>>>

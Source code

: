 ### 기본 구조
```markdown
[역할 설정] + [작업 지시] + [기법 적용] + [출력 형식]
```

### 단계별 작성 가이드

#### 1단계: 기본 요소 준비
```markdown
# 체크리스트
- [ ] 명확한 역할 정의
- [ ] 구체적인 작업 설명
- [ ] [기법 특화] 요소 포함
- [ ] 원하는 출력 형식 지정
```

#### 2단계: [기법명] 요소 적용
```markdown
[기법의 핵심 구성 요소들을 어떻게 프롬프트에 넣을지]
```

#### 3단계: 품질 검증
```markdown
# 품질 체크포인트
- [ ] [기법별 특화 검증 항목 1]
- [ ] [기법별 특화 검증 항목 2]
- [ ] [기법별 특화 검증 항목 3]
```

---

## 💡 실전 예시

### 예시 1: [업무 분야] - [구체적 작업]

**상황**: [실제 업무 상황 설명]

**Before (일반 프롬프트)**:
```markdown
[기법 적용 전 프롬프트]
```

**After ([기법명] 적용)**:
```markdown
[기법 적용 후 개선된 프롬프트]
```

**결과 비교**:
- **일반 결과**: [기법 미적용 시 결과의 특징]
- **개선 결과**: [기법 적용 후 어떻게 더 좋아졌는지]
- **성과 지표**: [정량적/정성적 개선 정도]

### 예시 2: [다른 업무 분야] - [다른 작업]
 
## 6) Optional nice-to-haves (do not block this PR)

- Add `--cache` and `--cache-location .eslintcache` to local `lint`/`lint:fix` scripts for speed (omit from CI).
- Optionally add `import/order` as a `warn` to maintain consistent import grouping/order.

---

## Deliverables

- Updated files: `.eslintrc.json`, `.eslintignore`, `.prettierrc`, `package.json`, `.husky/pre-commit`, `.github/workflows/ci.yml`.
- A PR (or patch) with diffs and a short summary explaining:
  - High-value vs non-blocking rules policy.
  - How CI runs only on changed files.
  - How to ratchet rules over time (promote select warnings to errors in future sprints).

<<<
>>>

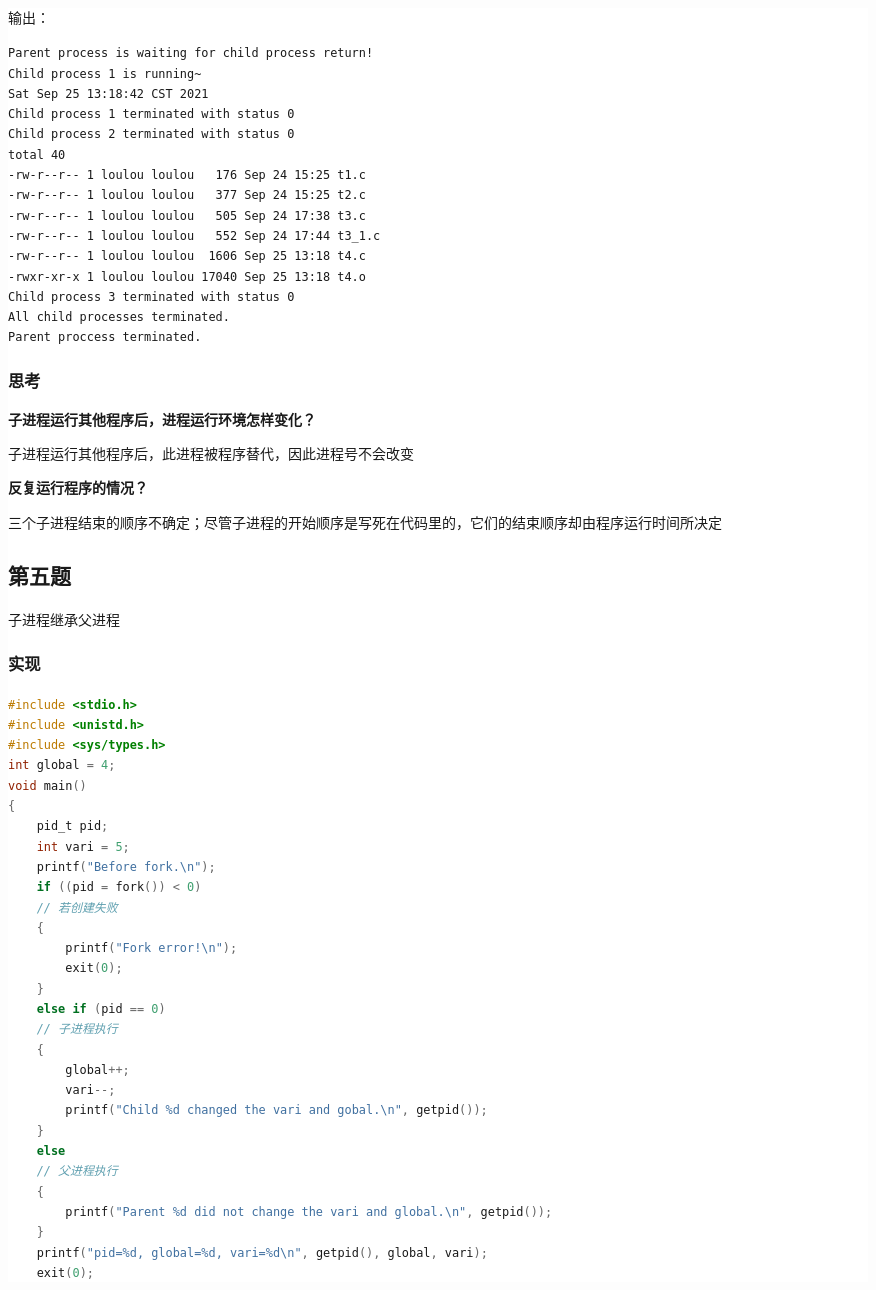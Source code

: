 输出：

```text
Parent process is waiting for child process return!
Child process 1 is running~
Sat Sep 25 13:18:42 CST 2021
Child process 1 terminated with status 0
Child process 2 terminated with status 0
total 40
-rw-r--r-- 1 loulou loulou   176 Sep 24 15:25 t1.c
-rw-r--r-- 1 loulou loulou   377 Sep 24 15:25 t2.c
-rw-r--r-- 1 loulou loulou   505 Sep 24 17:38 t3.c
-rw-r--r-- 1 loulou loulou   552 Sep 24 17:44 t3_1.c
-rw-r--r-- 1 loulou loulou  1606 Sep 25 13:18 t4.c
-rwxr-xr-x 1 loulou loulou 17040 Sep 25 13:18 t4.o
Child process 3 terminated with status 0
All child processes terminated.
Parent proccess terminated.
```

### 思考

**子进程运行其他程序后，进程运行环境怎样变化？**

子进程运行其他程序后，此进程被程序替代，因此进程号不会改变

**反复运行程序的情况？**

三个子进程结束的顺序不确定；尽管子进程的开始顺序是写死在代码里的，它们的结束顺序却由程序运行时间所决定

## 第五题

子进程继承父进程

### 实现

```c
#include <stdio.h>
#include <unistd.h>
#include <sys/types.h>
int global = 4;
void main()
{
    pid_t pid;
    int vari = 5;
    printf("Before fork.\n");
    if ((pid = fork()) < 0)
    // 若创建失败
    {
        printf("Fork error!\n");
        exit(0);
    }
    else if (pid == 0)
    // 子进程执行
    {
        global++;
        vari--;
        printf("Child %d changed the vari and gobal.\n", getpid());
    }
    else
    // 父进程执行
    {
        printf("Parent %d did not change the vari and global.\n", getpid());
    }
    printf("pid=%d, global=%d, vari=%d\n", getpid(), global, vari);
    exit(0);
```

<<<

WHAT THIS TASK INVOLVES:
Among the records above, which lines hold the word "status"? Copy each one.

ANSWER FOR THIS EXERCISE:
Child process 1 terminated with status 0
Child process 2 terminated with status 0
Child process 3 terminated with status 0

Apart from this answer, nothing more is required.